Friday, July 27, 2007

All in the Name


My blog of a couple of days ago discussed the adventures of Frank James, present tense. Well, not to be outdone, Cole Younger is making headlines today. From the Paradise (California) Post:

Cole Younger, 25, was reportedly driving his motorcycle east on Pearson Road at a high rate of speed when he attempted to pass Beth Hana, 50, while she was attempting to make a left hand turn onto Newland Road, according to the Paradise Police Department.

Younger collided with the vehicle, which made him leave the roadway and then crash into a fire hydrant and a fence.

Younger received major injuries and was flown by helicopter to Enloe Medical Center in Chico. According to police, it is still unknown if alcohol played a factor in the accident. . . .
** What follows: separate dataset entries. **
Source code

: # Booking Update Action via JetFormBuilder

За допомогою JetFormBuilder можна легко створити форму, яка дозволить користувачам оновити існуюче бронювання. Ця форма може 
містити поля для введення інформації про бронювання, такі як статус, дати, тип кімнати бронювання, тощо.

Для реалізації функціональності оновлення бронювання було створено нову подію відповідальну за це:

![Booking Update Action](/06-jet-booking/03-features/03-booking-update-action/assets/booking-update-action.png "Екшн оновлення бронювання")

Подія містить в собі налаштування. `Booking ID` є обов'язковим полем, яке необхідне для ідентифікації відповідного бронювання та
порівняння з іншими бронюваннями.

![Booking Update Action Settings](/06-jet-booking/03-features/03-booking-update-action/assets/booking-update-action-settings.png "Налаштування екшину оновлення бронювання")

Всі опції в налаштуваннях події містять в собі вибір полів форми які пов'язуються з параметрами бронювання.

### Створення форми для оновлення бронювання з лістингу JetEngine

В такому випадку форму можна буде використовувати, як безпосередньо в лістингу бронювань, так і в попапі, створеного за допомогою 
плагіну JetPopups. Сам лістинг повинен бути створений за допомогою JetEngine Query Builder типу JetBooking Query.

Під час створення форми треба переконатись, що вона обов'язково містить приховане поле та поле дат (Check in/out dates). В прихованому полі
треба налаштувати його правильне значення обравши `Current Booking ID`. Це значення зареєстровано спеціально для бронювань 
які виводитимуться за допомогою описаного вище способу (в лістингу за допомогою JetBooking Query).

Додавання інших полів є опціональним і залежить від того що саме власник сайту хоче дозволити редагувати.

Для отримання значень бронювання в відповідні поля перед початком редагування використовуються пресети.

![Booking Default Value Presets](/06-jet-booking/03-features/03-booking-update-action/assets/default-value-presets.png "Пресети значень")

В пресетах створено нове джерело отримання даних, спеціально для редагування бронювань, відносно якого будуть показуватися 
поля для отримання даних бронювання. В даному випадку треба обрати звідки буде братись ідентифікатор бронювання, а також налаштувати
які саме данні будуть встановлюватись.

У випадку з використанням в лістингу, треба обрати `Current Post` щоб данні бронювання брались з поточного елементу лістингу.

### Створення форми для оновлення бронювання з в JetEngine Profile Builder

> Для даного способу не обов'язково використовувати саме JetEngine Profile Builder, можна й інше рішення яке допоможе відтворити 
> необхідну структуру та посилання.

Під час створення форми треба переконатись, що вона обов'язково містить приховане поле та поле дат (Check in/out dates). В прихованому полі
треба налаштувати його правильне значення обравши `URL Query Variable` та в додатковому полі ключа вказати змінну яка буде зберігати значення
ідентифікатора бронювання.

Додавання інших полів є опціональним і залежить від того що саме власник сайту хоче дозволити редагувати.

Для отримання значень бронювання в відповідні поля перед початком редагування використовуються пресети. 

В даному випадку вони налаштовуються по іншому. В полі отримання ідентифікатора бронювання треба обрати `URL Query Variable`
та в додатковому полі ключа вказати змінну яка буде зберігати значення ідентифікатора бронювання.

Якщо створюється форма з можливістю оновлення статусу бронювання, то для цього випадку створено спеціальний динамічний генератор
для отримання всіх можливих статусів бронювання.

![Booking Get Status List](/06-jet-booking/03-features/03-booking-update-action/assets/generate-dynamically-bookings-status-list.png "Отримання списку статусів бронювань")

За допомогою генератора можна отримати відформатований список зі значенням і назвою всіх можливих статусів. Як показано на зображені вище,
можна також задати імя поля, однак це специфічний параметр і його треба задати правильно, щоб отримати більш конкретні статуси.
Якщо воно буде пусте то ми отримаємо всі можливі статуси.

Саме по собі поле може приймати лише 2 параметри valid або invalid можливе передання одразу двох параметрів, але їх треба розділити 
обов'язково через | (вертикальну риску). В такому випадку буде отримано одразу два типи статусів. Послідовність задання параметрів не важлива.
Cole Younger (right) wasn't feeling great either when he posed for this image. As a matter of fact, I believe this photo was made not long after Cole, Jim, and Bob, and perhaps the James Brothers (Frank always denied it), attempted to rob the bank in Northfield, Minnesota, in 1876. The Youngers were shot all to pieces; Frank and Jesse escaped.
_________________________
In Ohio, the namesake of one of my biggest heroes is also hospitalized. According to the Associated Press, Jeb Stuart Magruder of Watergate fame, has been cited in two traffic crashes and with leaving the scene of an accident. Magruder was an aide to President Nixon who spent seven months in prison for his role in covering up the 1972 break-in at Washington’s Watergate complex. Allegedly, he rear-ended a motorcycle and struck the rear of a box truck Monday on Ohio 315, according to police reports. Magruder sped away after the first crash with the motorcycle, witnesses told police.

The AP reports that police cited Magruder, 72, of Columbus, with two counts of failure to maintain an assured clear distance and one count of failure to stop after an accident or collision. The charges are misdemeanors. One witness said the car was traveling above 90 mph leaving the scene of the accident with the motorcycle. Another witness reported seeing Magruder’s Audi speeding and making erratic lane changes before the first accident. (Honestly, have you ever driven through Columbus? I can't imagine how "erratic" you have to be to get noticed!)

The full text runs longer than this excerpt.